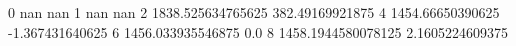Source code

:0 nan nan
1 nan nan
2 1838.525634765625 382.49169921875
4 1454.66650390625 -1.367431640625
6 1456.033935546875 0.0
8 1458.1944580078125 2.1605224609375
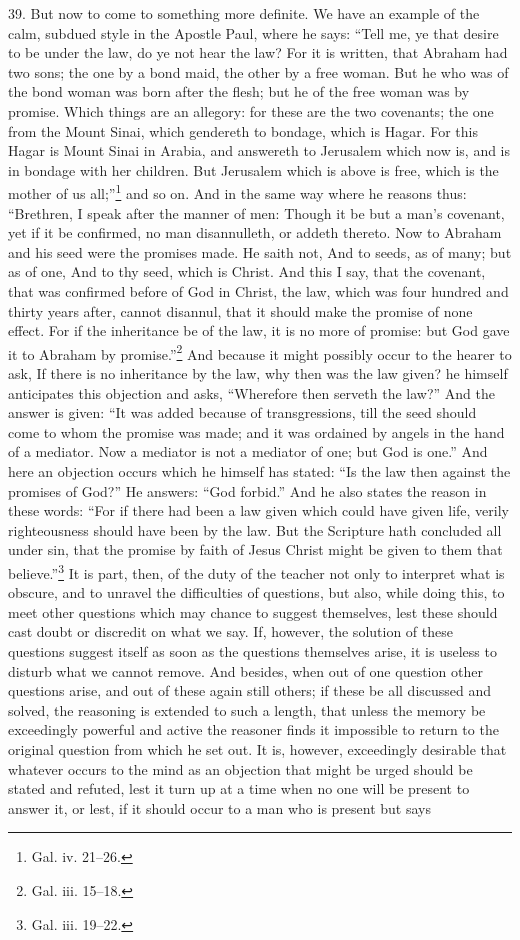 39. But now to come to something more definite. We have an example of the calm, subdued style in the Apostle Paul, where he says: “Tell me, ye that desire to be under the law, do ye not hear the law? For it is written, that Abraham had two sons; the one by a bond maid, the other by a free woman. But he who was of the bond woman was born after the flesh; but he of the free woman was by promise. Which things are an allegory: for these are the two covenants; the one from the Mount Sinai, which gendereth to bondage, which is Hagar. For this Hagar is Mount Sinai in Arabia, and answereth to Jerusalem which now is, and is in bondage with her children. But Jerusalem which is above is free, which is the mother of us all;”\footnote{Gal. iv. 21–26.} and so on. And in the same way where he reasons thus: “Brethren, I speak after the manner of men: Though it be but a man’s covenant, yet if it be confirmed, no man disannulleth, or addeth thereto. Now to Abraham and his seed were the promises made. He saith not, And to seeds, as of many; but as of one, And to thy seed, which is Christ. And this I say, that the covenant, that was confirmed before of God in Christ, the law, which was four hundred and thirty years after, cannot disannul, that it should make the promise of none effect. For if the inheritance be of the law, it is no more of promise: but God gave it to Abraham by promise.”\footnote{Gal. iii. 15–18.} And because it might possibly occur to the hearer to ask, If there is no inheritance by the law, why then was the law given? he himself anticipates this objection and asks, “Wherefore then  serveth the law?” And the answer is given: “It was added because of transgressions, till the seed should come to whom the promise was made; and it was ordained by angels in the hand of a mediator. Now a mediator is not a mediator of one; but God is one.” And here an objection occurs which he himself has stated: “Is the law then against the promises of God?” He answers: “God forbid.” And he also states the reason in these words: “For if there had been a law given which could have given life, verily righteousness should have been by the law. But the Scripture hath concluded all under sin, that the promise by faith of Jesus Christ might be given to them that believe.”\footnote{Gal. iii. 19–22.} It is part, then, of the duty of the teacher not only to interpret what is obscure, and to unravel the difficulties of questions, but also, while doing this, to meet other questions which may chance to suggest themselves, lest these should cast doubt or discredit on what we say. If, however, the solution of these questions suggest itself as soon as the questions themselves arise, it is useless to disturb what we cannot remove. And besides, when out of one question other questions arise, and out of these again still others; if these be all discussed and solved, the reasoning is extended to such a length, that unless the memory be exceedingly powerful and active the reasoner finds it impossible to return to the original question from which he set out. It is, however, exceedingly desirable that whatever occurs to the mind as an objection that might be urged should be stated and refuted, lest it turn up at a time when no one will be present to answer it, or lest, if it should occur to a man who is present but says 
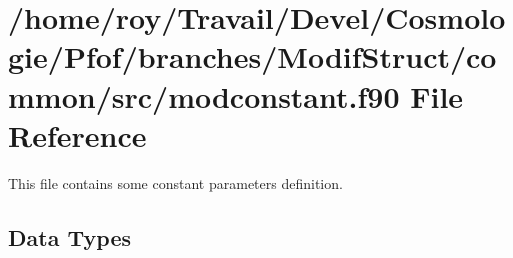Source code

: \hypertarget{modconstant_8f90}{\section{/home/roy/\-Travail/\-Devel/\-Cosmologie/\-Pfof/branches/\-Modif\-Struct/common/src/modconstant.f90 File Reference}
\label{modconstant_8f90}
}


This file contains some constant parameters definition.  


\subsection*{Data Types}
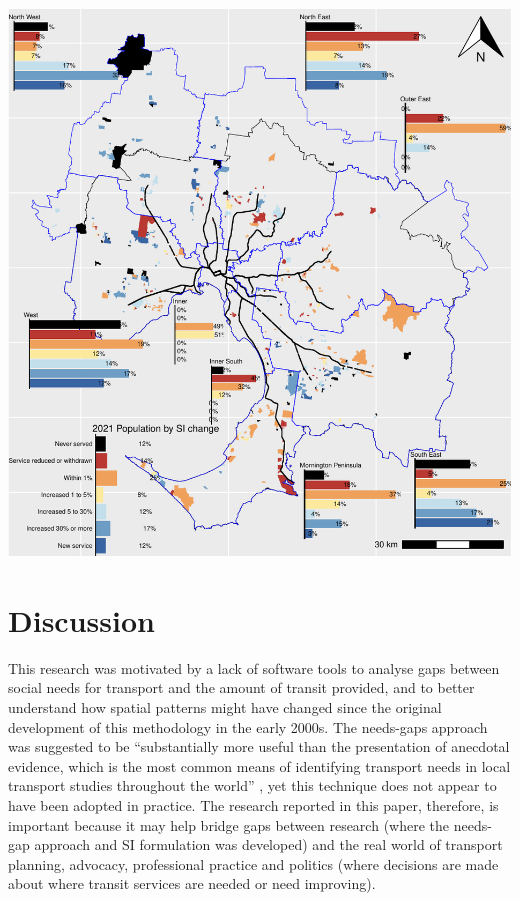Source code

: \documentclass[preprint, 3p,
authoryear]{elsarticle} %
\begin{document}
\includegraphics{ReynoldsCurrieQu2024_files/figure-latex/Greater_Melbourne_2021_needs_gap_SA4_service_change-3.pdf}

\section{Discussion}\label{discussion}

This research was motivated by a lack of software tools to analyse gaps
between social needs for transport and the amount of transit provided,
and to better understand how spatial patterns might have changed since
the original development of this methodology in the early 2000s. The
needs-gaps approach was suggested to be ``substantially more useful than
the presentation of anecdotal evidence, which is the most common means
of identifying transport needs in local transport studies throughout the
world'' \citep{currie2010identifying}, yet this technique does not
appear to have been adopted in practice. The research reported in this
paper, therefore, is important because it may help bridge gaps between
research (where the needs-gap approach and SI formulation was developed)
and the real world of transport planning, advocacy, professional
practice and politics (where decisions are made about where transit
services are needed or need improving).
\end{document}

···

→ DIRECTIONS FOR THIS TASK:
The expected answer is a copy of each line in the listing above that contains "approach".

→ SOLUTION FOR THIS PROBLEM:
needs-gaps approach was suggested to be ``substantially more useful than
research (where the needs-gap approach and SI formulation was developed)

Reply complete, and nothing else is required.